Gray is a hugely respected civil servant who once took a career break in the 1980s to run a pub in Newry, Northern Ireland. The pub attracted drinkers from across the sectarian divide and maintaining order may well have prepared her for the challenges of regulating government.
She would later apply these skills as the Cabinet Office’s head of ethics and propriety (2012-2018) where she oversaw inquiries into a number of tricky topics, including allegations concerning the Conservative MP Damian Green and also the “plebgate” inquiry of 2014. From 2018-2021 Gray served as the permanent secretary of the department of finance in Northern Ireland and then returned to the Cabinet Office in May 2021 as second permanent secretary with responsibility for the union and constitution directorate.
A stellar career indeed, but all these years of service have not necessarily translated into great power when it comes to Gray’s investigation. It’s vital to note that this is an internal official investigation. It is not a parliamentary inquiry, let alone an independent statutory inquiry. This means that in strict constitutional terms the final report will end up on the desk of the prime minister.
Depending on what the report finds, it could lead to officials facing disciplinary proceedings and possibly even dismissal. But specific HR matters like this will remain confidential and it will be up to the cabinet secretary to decide how to proceed. The fact that Gray only took on the investigation when the cabinet secretary was himself forced to step down from leading the inquiry makes the whole affair even more complicated.
The inquiry does not have the power to determine whether the law was broken or not, and the Metropolitan Police have generally been reluctant to get involved. Even if the Gray report outlines serious breaches of the ministerial code, it is Boris Johnson who decides what action, if any, should be taken.
But in some ways, an assessment of Gray’s formal powers or constitutional position risks completely missing the point. Her inquiry matters for one simple reason: it may provide the spark and the ammunition that brings Johson’s government to an end.
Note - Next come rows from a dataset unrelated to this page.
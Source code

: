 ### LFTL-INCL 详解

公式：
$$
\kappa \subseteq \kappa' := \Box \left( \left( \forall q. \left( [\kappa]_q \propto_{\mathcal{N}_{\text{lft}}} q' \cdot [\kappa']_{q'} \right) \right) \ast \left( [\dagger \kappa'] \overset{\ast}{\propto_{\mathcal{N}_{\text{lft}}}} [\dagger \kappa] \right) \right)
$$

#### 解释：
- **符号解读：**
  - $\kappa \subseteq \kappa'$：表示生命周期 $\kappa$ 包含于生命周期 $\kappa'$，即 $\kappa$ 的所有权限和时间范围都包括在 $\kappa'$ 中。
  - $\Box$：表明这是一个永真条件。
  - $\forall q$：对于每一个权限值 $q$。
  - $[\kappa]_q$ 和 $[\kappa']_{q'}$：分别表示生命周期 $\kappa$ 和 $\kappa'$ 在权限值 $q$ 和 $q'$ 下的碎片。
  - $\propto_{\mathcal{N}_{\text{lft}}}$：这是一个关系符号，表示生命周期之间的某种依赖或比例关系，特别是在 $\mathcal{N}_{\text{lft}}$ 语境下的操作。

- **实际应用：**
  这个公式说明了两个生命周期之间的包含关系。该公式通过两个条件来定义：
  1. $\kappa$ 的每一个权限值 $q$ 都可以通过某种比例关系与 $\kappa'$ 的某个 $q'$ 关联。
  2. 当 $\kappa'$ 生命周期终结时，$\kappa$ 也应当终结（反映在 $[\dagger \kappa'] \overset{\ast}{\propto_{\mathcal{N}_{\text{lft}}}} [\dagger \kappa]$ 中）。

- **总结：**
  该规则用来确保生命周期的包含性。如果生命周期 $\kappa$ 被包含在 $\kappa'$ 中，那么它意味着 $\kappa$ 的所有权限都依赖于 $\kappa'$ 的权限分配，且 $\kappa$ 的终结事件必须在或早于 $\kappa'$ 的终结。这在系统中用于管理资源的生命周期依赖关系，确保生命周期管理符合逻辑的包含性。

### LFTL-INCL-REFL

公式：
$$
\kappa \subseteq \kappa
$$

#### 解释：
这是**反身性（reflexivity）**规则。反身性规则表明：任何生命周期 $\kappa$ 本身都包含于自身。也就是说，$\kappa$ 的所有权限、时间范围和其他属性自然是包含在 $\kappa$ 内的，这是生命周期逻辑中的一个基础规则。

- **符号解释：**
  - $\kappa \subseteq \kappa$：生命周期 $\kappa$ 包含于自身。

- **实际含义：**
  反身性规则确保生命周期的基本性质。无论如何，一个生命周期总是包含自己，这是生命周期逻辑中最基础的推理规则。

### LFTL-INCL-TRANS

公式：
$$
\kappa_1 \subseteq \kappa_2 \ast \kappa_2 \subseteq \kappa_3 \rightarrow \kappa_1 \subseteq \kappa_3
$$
The basis of this argument is to be found in the vast wealth of political science on blame-avoidance behaviour and intra-party politics. Put very simply, Boris Johnson has always adopted a high-risk approach to political life.
For him, rules were designed to be broken, conventions cast aside, restrictions rejected on the basis that such almost blame-seeking behaviour sustained not only almost constant media attention on him but also celebrity status among the public. This is exactly why Tom Bower’s biography of Johnson is sub-titled The Gambler. It’s also why constitutional commentators such as Peter Hennessy have sought to focus attention on the weakness of a constitution that relies almost on the voluntary self-restraint of the executive.
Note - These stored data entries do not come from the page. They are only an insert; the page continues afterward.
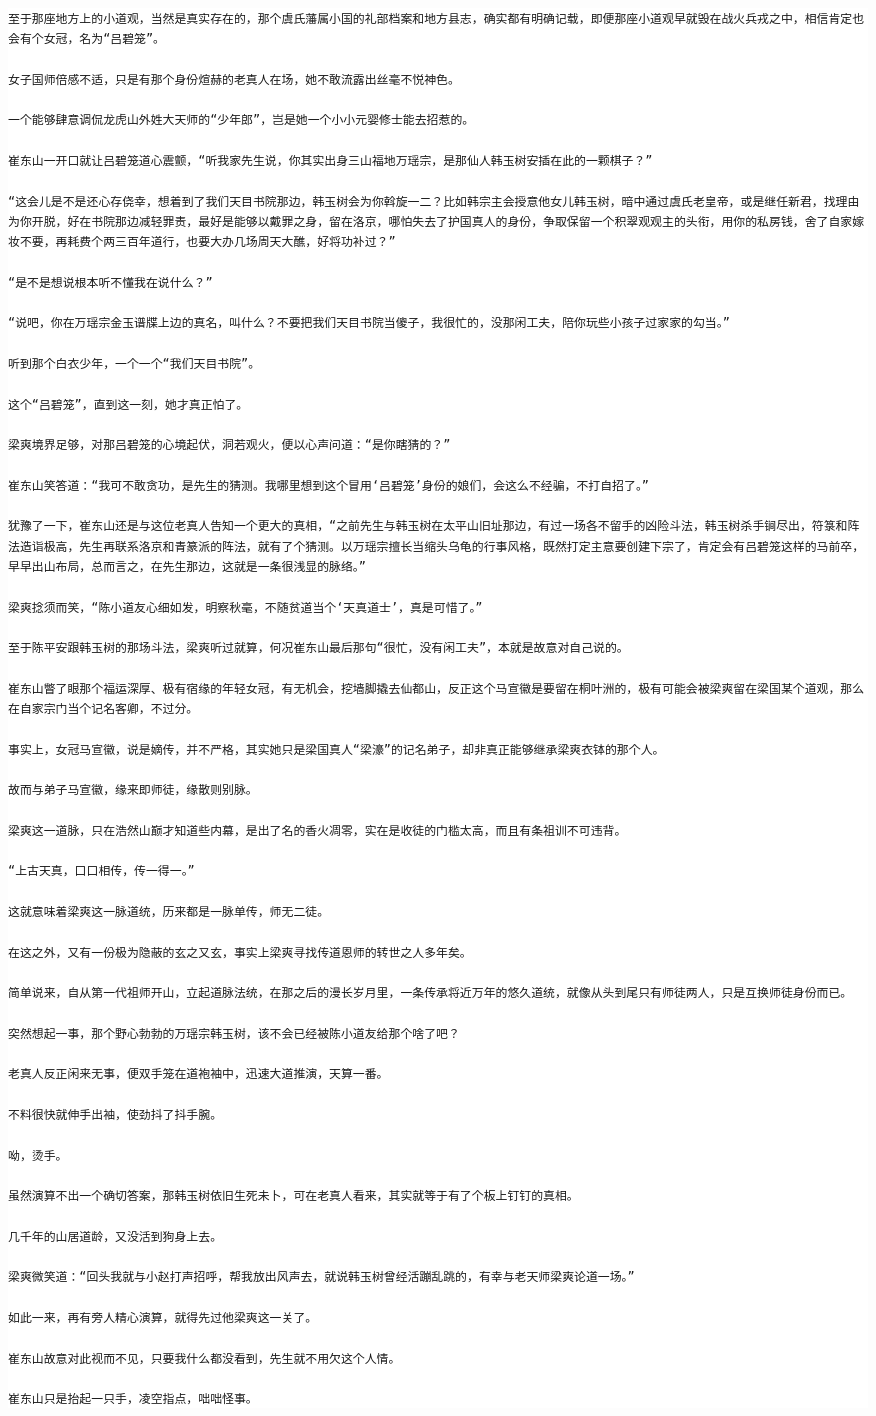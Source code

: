     至于那座地方上的小道观，当然是真实存在的，那个虞氏藩属小国的礼部档案和地方县志，确实都有明确记载，即便那座小道观早就毁在战火兵戎之中，相信肯定也会有个女冠，名为“吕碧笼”。

    女子国师倍感不适，只是有那个身份煊赫的老真人在场，她不敢流露出丝毫不悦神色。

    一个能够肆意调侃龙虎山外姓大天师的“少年郎”，岂是她一个小小元婴修士能去招惹的。

    崔东山一开口就让吕碧笼道心震颤，“听我家先生说，你其实出身三山福地万瑶宗，是那仙人韩玉树安插在此的一颗棋子？”

    “这会儿是不是还心存侥幸，想着到了我们天目书院那边，韩玉树会为你斡旋一二？比如韩宗主会授意他女儿韩玉树，暗中通过虞氏老皇帝，或是继任新君，找理由为你开脱，好在书院那边减轻罪责，最好是能够以戴罪之身，留在洛京，哪怕失去了护国真人的身份，争取保留一个积翠观观主的头衔，用你的私房钱，舍了自家嫁妆不要，再耗费个两三百年道行，也要大办几场周天大醮，好将功补过？”

    “是不是想说根本听不懂我在说什么？”

    “说吧，你在万瑶宗金玉谱牒上边的真名，叫什么？不要把我们天目书院当傻子，我很忙的，没那闲工夫，陪你玩些小孩子过家家的勾当。”

    听到那个白衣少年，一个一个“我们天目书院”。

    这个“吕碧笼”，直到这一刻，她才真正怕了。

    梁爽境界足够，对那吕碧笼的心境起伏，洞若观火，便以心声问道：“是你瞎猜的？”

    崔东山笑答道：“我可不敢贪功，是先生的猜测。我哪里想到这个冒用‘吕碧笼’身份的娘们，会这么不经骗，不打自招了。”

    犹豫了一下，崔东山还是与这位老真人告知一个更大的真相，“之前先生与韩玉树在太平山旧址那边，有过一场各不留手的凶险斗法，韩玉树杀手锏尽出，符箓和阵法造诣极高，先生再联系洛京和青篆派的阵法，就有了个猜测。以万瑶宗擅长当缩头乌龟的行事风格，既然打定主意要创建下宗了，肯定会有吕碧笼这样的马前卒，早早出山布局，总而言之，在先生那边，这就是一条很浅显的脉络。”

    梁爽捻须而笑，“陈小道友心细如发，明察秋毫，不随贫道当个‘天真道士’，真是可惜了。”

    至于陈平安跟韩玉树的那场斗法，梁爽听过就算，何况崔东山最后那句“很忙，没有闲工夫”，本就是故意对自己说的。

    崔东山瞥了眼那个福运深厚、极有宿缘的年轻女冠，有无机会，挖墙脚撬去仙都山，反正这个马宣徽是要留在桐叶洲的，极有可能会被梁爽留在梁国某个道观，那么在自家宗门当个记名客卿，不过分。

    事实上，女冠马宣徽，说是嫡传，并不严格，其实她只是梁国真人“梁濠”的记名弟子，却非真正能够继承梁爽衣钵的那个人。

    故而与弟子马宣徽，缘来即师徒，缘散则别脉。

    梁爽这一道脉，只在浩然山巅才知道些内幕，是出了名的香火凋零，实在是收徒的门槛太高，而且有条祖训不可违背。

    “上古天真，口口相传，传一得一。”

    这就意味着梁爽这一脉道统，历来都是一脉单传，师无二徒。

    在这之外，又有一份极为隐蔽的玄之又玄，事实上梁爽寻找传道恩师的转世之人多年矣。

    简单说来，自从第一代祖师开山，立起道脉法统，在那之后的漫长岁月里，一条传承将近万年的悠久道统，就像从头到尾只有师徒两人，只是互换师徒身份而已。

    突然想起一事，那个野心勃勃的万瑶宗韩玉树，该不会已经被陈小道友给那个啥了吧？

    老真人反正闲来无事，便双手笼在道袍袖中，迅速大道推演，天算一番。

    不料很快就伸手出袖，使劲抖了抖手腕。

    呦，烫手。

    虽然演算不出一个确切答案，那韩玉树依旧生死未卜，可在老真人看来，其实就等于有了个板上钉钉的真相。

    几千年的山居道龄，又没活到狗身上去。

    梁爽微笑道：“回头我就与小赵打声招呼，帮我放出风声去，就说韩玉树曾经活蹦乱跳的，有幸与老天师梁爽论道一场。”

    如此一来，再有旁人精心演算，就得先过他梁爽这一关了。

    崔东山故意对此视而不见，只要我什么都没看到，先生就不用欠这个人情。

    崔东山只是抬起一只手，凌空指点，咄咄怪事。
Johnson’s premiership has therefore been based on a very specific bargain. A largely reluctant parliamentary party begrudgingly supported Johnson’s brashness and buffoonery on the basis that he could at least attract and maintain the support of large sections of the public.
But if his popularity takes a nosedive then the bargain will quickly be terminated.
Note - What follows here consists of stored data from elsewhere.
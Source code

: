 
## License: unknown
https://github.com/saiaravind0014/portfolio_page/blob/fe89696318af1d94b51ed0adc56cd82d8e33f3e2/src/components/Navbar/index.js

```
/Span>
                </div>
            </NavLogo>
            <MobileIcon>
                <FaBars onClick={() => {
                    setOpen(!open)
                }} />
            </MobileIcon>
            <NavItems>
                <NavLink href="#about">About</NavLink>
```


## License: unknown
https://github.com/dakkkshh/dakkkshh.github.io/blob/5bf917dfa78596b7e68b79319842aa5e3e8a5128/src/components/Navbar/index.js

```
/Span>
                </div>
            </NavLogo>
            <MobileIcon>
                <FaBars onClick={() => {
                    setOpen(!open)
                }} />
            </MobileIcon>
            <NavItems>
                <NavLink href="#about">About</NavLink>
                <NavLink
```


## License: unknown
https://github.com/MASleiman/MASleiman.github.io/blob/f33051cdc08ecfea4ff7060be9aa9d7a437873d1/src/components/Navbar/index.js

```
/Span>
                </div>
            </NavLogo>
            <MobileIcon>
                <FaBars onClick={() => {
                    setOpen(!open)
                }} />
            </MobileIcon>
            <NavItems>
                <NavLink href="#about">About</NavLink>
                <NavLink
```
It’s this contextual dimension that explains exactly why Gray and her report are the focus of such febrile excitement. Depending upon what it finds and the evidence it presents it may well prove to be the straw the broke the camel’s back. Johnson’s brand has become tarnished, his popularity levels seriously dented, and his capital within the parliamentary party appears to be running on vapors.
Put slightly differently, Johnson appears to have little in the bank in terms of friends or favours to call in that might help him survive a potentially damming report. And if evidence emerges that he did know more than he has previously admitted then a charge of “misleading the House” could prove terminal.
The Gray inquiry is not really about parties, gatherings or “bring your own booze”. It is a lightning rod. It provides a test case for how to litigate multiple long-running anxieties and concerns about the prime minister’s approach to governing. These are concerns that were elaborated with great skill in a recent report by the Committee on Standards in Public Life.
Gray has no interest in bringing prime ministers down. She has no power to bring the prime minister down. But because the essential focus of her inquiry is on whether Johnson can be trusted to follow the rules or tell the truth, it resonates far beyond its formal terms of reference or status.
The only thing we therefore know with any certainty is that the publication of the Gray report promises to be anything but dull.